2022 Detroit Jazz Fest: A Bright Renewal

It was a delight to see so much live jazz again in the Detroit Jazz Festival after a pandemic break in 2020 and 2021. There was music on three stages at Hart Plaza and also at Campus Martius from Friday through Labor Day; and all of it was live-streamed, so we expect an audience of millions was watching world-wide thanks to the visions of festival director Chris Collins and the Detroit Jazz Festival Foundation.

The choice of Chucho Valdes (left) as the artist-in-residence for the 43rd festival was a wise one by Collins. Valdes has been a major figure in the world of jazz since the formation in the 1970s of Irakere, which included trumpeter Arturo Sandoval and altoist Paquito D’Rivera. Valdes did not disappoint on opening night when he presented his composition “The Creation” for piano, big band and plenty of percussion. His considerable keyboard skills were enhanced by his colorful arrangements, and I pray that it was all recorded for posterity. Valdes was also in his prime Sunday night in exhilarating duets with tenorist Joe Lovano and vocalist Dianne Reeves.

First on the Amphitheater Stage on Friday was drummer Shannon Powell leading Dr Valade’s Brass Band (top) with New Orleans chants and Crescent City notables like Jason Marsalis on the bass drum.

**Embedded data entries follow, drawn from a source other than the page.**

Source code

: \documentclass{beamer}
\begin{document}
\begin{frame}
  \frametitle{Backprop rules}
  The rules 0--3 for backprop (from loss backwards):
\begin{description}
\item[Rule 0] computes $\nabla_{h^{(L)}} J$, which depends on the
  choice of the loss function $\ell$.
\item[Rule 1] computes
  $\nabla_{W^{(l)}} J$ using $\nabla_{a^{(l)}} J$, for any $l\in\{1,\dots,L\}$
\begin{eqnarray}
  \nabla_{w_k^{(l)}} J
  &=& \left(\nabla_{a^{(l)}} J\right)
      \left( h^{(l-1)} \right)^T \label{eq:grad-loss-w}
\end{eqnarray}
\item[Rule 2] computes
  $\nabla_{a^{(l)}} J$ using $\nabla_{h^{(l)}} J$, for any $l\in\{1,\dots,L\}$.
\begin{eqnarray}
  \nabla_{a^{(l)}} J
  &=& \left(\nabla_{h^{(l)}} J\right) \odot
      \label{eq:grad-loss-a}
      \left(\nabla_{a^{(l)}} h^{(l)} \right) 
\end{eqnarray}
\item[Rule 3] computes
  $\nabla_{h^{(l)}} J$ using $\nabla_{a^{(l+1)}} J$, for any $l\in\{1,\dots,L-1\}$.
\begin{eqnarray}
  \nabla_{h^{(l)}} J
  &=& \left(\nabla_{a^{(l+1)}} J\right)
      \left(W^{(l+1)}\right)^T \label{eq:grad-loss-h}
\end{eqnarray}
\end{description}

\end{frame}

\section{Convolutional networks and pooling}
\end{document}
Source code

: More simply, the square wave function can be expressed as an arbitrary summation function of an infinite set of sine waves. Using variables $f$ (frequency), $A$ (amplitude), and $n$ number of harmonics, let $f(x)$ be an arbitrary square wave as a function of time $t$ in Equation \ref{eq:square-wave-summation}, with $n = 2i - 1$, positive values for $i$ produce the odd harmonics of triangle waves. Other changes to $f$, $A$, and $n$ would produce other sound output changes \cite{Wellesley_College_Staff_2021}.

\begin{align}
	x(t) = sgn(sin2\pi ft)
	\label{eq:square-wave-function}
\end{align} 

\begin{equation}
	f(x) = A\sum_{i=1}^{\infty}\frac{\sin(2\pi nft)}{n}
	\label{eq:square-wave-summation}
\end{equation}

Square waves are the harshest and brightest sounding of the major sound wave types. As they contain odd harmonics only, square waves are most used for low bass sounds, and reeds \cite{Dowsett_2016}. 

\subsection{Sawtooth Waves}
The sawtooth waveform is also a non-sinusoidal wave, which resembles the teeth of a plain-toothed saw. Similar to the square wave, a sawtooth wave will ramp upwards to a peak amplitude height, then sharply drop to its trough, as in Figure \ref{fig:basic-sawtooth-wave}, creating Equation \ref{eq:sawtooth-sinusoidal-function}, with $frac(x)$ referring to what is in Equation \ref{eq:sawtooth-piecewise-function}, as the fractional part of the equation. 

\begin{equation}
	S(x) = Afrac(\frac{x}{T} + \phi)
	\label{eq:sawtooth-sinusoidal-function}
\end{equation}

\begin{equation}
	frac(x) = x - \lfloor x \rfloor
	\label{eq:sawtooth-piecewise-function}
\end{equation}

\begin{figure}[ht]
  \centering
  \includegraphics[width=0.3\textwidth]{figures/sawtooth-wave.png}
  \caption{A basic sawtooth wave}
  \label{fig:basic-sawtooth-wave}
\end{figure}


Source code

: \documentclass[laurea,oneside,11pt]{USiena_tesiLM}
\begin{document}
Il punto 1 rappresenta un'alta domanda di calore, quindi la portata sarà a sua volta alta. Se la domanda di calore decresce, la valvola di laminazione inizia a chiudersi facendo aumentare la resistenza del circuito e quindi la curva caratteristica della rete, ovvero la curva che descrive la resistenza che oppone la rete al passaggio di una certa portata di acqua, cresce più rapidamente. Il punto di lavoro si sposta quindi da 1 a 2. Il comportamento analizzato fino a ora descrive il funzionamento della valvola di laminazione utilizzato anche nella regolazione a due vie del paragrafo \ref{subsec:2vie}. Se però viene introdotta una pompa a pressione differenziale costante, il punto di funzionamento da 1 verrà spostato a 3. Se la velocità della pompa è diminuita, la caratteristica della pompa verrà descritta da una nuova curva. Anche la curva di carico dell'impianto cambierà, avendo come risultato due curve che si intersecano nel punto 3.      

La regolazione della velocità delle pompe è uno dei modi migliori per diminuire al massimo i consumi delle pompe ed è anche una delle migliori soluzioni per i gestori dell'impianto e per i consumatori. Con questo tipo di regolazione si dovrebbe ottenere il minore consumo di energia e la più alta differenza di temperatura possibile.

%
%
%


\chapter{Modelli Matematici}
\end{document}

The weather created delays on Saturday but when things cleared after dinner time I was once again impressed by Abdullah Ibrahim (right) and his Ekaya band on Campus Martius. Sunday also presented two shining lights in the world of vocal jazz on the same stage: José James and Cecile McLorin Salvant. Both singers have impressive voice ranges and their choice of material put them apart. James impressed with a blues program of Billie Holiday songs while Salvant was more ecumenical with anything from Mozart to musicals to jazz standards.

Labor Day featured Ethan Iverson’s all-star trio with bassist Larry Grenadier and drummer Nathaniel Waits (son of Detroit drummer Fred Waits). Ralphe Armstrong (below) presented his unique show on the Waterfront Stage with plenty of funk on his electric bass, Gerard Gibbs backing him on organ and Gayelynn McKinney kicking it on her drums. Armstrong also showed off his salty sense of humor to the delight of the audience picnicking in the grass by the Detroit River. Pianist Emmett Cohen was delighted to be back in Detroit for the festival and his performance on the Pyramid Stage with his trio was stellar.